Start of Block
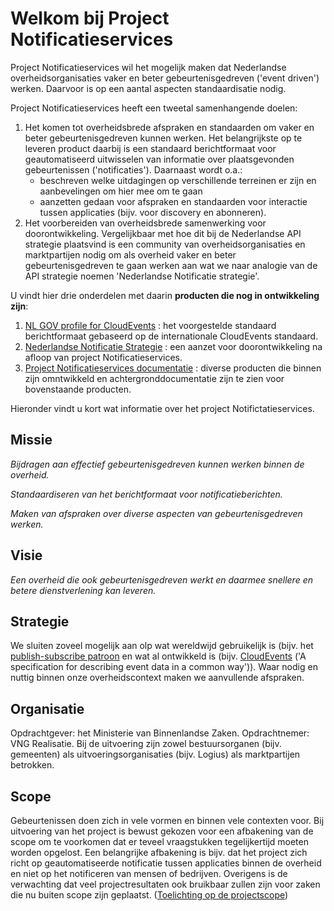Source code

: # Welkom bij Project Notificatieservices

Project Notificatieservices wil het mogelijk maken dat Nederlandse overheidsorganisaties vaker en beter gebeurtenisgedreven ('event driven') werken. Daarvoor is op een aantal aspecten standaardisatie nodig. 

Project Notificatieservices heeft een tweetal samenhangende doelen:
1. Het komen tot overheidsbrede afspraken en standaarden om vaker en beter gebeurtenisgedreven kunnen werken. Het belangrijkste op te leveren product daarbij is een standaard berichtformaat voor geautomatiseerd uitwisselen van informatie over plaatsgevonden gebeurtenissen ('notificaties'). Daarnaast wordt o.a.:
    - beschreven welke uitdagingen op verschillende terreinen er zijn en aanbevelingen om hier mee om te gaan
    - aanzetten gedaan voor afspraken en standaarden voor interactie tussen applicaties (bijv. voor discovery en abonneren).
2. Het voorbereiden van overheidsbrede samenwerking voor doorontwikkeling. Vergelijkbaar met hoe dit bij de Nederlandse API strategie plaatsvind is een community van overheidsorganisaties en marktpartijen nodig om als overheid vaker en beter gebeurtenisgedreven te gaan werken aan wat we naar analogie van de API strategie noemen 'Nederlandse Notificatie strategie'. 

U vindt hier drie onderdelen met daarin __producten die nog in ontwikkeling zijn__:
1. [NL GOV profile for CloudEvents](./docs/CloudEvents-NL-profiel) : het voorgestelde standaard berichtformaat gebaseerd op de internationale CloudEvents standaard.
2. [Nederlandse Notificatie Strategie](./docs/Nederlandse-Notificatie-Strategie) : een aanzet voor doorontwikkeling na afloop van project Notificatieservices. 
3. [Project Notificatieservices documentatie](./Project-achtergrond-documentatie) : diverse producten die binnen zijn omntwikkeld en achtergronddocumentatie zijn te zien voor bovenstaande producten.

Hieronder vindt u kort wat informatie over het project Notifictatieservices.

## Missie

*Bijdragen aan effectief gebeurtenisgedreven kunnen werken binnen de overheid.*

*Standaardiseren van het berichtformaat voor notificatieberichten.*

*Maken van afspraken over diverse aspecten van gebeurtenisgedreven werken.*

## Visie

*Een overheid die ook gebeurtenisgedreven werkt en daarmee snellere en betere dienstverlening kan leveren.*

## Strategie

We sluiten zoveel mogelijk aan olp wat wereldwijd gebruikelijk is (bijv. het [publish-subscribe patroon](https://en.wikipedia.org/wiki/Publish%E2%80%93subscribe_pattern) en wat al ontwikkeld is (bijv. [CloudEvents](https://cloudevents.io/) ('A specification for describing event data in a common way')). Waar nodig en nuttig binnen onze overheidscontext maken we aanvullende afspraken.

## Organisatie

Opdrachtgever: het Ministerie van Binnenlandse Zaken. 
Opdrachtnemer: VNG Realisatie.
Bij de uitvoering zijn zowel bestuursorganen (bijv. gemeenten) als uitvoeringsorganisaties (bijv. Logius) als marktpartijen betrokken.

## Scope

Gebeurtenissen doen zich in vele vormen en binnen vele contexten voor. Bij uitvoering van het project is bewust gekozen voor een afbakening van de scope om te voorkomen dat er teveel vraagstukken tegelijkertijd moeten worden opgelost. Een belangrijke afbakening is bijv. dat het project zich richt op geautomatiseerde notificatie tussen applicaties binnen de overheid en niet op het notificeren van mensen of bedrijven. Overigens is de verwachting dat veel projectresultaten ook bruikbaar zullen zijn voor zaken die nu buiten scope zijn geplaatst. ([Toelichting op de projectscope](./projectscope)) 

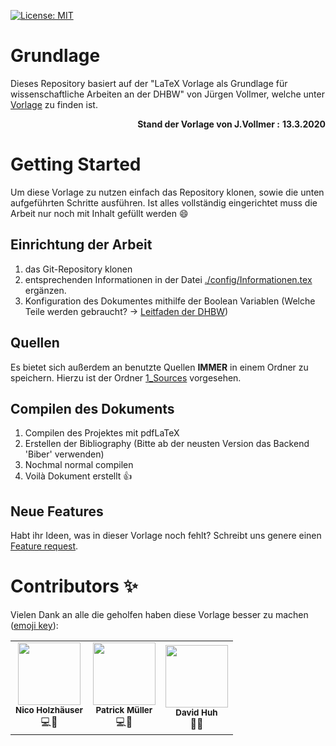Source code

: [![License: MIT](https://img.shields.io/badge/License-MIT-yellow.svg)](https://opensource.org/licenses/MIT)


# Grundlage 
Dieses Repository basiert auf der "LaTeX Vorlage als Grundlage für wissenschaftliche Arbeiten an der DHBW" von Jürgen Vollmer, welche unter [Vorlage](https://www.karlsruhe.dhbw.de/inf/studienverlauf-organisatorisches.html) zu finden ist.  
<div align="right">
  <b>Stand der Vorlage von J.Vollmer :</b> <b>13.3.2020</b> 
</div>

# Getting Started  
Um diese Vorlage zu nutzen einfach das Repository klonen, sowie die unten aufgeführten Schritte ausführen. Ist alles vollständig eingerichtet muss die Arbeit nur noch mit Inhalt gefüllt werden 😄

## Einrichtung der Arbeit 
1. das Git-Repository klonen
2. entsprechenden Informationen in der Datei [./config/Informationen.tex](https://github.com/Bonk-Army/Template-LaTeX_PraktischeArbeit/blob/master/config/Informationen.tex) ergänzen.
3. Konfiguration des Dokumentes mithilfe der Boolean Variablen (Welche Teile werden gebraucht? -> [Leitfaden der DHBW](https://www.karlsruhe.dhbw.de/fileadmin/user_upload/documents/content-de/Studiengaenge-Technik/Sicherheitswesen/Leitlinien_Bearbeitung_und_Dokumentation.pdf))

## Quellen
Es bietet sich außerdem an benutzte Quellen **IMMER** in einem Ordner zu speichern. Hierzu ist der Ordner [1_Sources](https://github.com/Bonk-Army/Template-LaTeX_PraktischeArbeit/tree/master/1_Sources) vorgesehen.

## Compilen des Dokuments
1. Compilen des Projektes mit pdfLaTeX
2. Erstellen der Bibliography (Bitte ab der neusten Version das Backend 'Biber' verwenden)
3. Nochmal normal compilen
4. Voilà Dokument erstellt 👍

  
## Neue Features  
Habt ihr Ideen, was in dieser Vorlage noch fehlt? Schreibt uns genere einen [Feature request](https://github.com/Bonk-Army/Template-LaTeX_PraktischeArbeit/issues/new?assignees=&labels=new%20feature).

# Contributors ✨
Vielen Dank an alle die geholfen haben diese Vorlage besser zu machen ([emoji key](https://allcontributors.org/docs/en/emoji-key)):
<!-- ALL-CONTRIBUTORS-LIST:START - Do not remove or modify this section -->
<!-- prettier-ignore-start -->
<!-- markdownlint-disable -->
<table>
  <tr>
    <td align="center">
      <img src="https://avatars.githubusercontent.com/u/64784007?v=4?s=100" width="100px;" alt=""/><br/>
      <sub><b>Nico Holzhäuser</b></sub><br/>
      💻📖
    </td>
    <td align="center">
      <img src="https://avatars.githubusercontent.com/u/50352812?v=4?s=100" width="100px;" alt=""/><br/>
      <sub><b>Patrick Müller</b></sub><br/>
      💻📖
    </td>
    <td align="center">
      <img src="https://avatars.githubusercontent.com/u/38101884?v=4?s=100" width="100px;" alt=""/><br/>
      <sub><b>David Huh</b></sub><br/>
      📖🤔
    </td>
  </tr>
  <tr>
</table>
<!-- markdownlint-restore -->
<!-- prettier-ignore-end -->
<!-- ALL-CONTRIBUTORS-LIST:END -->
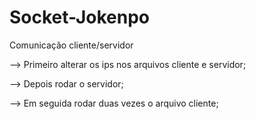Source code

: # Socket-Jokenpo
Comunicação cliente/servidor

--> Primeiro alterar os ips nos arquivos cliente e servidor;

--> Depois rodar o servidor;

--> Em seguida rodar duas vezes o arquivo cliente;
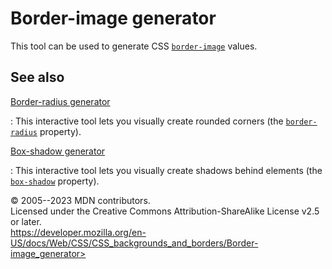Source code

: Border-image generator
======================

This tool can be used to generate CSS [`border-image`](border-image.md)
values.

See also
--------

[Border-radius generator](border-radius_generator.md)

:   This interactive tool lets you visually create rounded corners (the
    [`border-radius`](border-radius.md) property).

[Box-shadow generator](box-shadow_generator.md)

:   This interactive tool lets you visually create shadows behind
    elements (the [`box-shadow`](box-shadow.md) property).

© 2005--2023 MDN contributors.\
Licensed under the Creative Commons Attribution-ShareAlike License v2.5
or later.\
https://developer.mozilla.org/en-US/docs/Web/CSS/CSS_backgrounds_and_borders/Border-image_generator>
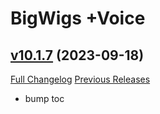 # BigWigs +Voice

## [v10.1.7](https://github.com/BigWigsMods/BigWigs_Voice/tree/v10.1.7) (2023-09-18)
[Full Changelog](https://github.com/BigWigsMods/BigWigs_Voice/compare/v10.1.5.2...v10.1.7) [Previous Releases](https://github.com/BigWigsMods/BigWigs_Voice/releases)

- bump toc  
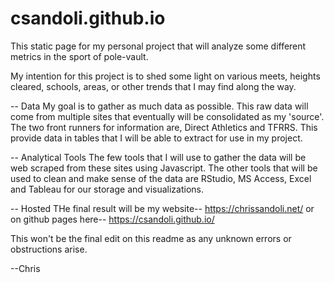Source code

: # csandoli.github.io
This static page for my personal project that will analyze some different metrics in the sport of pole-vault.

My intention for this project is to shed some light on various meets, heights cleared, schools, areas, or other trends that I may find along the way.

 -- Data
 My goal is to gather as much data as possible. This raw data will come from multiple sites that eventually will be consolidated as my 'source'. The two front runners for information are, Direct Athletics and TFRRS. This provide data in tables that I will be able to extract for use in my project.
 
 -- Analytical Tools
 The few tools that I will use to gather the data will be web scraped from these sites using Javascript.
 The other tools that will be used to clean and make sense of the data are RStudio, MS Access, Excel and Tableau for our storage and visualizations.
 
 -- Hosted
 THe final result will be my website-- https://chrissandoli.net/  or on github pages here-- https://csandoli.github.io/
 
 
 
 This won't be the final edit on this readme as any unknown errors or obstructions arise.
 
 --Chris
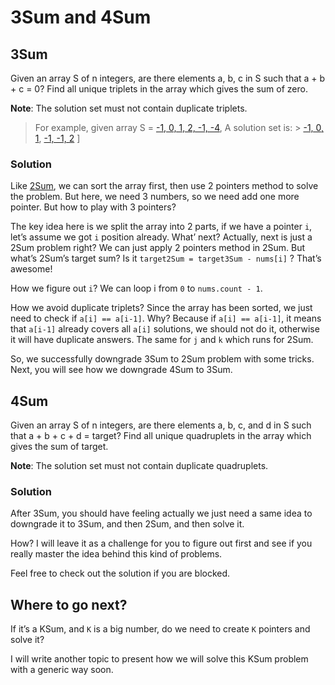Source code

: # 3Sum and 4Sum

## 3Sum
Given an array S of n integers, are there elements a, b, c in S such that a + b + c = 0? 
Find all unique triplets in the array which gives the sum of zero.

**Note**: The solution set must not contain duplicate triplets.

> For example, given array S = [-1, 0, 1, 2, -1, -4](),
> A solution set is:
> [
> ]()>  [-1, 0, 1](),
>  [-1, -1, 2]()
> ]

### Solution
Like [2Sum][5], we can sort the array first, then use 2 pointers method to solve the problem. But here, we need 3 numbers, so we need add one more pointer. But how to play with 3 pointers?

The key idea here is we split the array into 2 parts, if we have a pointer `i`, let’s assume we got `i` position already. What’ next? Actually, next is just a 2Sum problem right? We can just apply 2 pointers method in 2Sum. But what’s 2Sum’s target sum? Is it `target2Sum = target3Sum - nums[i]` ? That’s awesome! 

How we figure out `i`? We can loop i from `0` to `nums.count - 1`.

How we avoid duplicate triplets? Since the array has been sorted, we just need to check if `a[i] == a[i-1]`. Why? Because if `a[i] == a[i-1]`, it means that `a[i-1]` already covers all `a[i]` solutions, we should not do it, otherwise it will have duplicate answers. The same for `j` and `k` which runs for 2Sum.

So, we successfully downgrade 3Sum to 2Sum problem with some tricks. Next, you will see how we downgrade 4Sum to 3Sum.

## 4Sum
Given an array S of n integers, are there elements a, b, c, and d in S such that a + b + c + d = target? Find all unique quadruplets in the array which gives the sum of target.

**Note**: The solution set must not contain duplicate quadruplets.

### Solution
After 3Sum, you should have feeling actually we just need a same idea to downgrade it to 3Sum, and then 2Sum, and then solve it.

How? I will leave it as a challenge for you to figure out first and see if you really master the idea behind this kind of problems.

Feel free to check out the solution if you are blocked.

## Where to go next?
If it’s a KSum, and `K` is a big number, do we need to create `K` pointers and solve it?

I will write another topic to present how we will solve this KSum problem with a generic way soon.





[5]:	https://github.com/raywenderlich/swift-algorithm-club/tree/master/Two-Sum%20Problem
End of Block
■ **TASK TO CARRY OUT**:
Extract, word for word, each line from the top of the data down to and including the line with "Project Notificatieservices heeft"; skip the pictures.

■ **TASK SOLUTION**:
Source code

: # Welkom bij Project Notificatieservices

Project Notificatieservices wil het mogelijk maken dat Nederlandse overheidsorganisaties vaker en beter gebeurtenisgedreven ('event driven') werken. Daarvoor is op een aantal aspecten standaardisatie nodig. 

Project Notificatieservices heeft een tweetal samenhangende doelen:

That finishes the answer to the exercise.